*EXERCISE*.
The expected output is a verbatim reprint of the lines from the beginning of the data that follows through the line that contains "Multiple Worksheet Template".

(Beginning of RECORDS FOR PROCESSING)

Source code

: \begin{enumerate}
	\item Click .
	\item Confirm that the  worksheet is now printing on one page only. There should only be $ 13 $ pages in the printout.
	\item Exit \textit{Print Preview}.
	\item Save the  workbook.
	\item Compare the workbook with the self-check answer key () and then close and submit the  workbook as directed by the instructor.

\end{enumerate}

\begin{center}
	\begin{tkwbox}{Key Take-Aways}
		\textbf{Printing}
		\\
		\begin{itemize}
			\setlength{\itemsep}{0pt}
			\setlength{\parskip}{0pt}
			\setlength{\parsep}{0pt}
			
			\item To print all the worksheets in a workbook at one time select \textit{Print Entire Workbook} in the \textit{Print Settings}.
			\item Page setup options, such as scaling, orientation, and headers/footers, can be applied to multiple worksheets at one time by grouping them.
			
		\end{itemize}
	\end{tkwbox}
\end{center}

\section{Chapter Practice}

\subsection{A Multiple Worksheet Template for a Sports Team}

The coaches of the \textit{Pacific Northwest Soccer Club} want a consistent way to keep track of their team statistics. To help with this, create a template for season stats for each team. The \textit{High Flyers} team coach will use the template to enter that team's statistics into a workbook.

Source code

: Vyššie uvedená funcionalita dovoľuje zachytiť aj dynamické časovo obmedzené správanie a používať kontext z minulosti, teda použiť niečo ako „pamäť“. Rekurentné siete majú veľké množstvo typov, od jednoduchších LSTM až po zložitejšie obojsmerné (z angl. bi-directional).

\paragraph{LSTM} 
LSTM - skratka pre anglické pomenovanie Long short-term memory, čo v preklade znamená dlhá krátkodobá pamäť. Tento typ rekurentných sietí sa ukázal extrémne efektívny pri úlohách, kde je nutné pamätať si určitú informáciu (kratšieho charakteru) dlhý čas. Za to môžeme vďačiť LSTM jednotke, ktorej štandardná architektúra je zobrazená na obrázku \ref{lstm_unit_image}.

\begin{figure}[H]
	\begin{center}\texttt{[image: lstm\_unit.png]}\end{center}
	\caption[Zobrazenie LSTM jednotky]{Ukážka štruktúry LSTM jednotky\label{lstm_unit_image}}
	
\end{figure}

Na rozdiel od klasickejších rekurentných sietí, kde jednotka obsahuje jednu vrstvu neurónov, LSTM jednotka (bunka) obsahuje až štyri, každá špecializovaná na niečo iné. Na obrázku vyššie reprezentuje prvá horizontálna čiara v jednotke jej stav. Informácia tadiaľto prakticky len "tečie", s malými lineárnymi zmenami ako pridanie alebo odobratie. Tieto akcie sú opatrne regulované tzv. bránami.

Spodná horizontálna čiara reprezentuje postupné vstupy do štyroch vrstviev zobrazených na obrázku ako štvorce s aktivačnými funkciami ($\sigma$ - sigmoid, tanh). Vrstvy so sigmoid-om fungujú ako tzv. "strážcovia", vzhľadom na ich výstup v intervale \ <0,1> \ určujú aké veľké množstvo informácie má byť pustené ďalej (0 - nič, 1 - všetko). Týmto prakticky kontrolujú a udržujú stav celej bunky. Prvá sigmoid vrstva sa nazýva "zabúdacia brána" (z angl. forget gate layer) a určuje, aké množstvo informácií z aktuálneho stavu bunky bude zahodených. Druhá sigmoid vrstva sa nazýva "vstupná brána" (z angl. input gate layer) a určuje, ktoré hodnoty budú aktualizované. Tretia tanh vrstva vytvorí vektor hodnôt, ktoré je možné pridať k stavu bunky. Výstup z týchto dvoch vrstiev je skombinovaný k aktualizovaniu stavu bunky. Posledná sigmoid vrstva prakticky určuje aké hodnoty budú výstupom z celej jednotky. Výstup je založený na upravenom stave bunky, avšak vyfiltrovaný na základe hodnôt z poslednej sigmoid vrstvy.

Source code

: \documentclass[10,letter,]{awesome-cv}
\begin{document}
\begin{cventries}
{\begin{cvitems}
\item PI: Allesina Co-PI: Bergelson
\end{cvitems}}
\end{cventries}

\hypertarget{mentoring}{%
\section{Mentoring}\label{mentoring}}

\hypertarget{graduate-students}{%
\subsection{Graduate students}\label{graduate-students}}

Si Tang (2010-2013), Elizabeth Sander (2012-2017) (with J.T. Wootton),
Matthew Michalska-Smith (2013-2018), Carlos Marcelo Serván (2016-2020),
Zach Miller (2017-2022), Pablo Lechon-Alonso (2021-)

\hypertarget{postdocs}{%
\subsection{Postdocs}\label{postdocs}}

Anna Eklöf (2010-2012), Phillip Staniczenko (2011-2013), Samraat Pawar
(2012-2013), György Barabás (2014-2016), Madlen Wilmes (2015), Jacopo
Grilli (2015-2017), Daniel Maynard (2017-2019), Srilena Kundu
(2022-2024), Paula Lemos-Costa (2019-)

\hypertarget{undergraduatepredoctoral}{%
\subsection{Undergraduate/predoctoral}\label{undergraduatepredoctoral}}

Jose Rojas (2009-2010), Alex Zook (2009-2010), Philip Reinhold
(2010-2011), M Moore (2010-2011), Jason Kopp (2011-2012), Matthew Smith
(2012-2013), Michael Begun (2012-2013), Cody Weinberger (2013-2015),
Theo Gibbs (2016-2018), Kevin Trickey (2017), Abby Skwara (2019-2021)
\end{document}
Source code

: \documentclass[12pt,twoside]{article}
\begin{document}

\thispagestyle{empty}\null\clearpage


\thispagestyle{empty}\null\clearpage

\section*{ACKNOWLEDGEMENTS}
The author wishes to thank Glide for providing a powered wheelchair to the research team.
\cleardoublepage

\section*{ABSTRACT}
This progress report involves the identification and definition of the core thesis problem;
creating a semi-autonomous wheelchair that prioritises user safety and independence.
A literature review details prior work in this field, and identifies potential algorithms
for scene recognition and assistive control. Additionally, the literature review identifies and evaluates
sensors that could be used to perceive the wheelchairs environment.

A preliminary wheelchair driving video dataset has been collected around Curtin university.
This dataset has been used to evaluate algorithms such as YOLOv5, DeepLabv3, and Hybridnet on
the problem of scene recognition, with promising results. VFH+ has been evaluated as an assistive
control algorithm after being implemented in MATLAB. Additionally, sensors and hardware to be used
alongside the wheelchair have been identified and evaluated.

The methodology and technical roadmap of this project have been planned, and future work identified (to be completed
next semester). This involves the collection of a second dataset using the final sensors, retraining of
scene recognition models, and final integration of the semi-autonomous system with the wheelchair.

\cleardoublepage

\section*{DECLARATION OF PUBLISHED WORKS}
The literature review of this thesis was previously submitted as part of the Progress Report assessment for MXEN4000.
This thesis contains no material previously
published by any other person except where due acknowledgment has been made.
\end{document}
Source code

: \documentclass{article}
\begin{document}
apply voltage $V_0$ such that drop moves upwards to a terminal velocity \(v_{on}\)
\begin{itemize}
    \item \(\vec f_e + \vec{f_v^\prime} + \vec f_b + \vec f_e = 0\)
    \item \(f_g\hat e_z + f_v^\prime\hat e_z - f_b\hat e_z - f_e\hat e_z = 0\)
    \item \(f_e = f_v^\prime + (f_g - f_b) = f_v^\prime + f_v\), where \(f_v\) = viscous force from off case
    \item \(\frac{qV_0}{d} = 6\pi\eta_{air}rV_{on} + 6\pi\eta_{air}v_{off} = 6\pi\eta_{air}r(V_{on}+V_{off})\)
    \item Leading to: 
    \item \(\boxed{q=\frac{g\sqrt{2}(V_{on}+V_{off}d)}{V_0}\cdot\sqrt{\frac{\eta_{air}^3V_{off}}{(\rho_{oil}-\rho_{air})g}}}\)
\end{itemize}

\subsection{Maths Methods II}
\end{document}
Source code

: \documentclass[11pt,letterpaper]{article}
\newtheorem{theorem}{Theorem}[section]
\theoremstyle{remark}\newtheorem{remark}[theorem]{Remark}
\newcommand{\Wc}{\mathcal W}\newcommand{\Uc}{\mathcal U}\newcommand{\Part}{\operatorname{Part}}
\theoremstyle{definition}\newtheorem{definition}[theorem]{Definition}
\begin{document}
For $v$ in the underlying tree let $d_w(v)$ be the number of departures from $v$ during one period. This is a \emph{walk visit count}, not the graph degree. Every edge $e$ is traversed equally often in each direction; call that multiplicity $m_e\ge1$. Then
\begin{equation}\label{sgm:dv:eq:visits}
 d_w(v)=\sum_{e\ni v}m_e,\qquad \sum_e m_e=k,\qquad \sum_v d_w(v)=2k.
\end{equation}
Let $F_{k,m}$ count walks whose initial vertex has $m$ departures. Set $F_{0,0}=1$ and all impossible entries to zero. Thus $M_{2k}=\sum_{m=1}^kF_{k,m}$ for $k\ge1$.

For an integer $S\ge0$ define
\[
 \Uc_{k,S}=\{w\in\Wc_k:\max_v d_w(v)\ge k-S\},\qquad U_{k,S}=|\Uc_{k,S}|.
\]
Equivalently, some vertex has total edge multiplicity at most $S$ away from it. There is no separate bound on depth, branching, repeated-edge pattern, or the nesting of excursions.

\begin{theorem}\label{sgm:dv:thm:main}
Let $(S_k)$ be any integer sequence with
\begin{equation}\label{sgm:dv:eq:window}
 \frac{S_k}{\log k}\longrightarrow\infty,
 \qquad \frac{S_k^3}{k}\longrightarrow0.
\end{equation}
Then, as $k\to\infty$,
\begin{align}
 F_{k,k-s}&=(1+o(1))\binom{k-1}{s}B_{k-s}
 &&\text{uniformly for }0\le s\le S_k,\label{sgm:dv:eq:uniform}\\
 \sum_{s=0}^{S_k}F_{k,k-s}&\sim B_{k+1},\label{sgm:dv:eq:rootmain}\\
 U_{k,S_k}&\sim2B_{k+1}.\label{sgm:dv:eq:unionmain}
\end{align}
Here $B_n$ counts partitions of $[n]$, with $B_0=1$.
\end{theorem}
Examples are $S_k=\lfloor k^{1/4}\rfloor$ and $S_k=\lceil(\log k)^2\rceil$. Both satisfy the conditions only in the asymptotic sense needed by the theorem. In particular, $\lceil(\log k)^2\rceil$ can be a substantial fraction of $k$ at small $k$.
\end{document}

(End of RECORDS FOR PROCESSING)

*SOLUTION FOR THIS TASK*.
Source code

: \begin{enumerate}
	\item Click .
	\item Confirm that the  worksheet is now printing on one page only. There should only be $ 13 $ pages in the printout.
	\item Exit \textit{Print Preview}.
	\item Save the  workbook.
	\item Compare the workbook with the self-check answer key () and then close and submit the  workbook as directed by the instructor.

\end{enumerate}

\begin{center}
	\begin{tkwbox}{Key Take-Aways}
		\textbf{Printing}
		\\
		\begin{itemize}
			\setlength{\itemsep}{0pt}
			\setlength{\parskip}{0pt}
			\setlength{\parsep}{0pt}
			
			\item To print all the worksheets in a workbook at one time select \textit{Print Entire Workbook} in the \textit{Print Settings}.
			\item Page setup options, such as scaling, orientation, and headers/footers, can be applied to multiple worksheets at one time by grouping them.
			
		\end{itemize}
	\end{tkwbox}
\end{center}

\section{Chapter Practice}

\subsection{A Multiple Worksheet Template for a Sports Team}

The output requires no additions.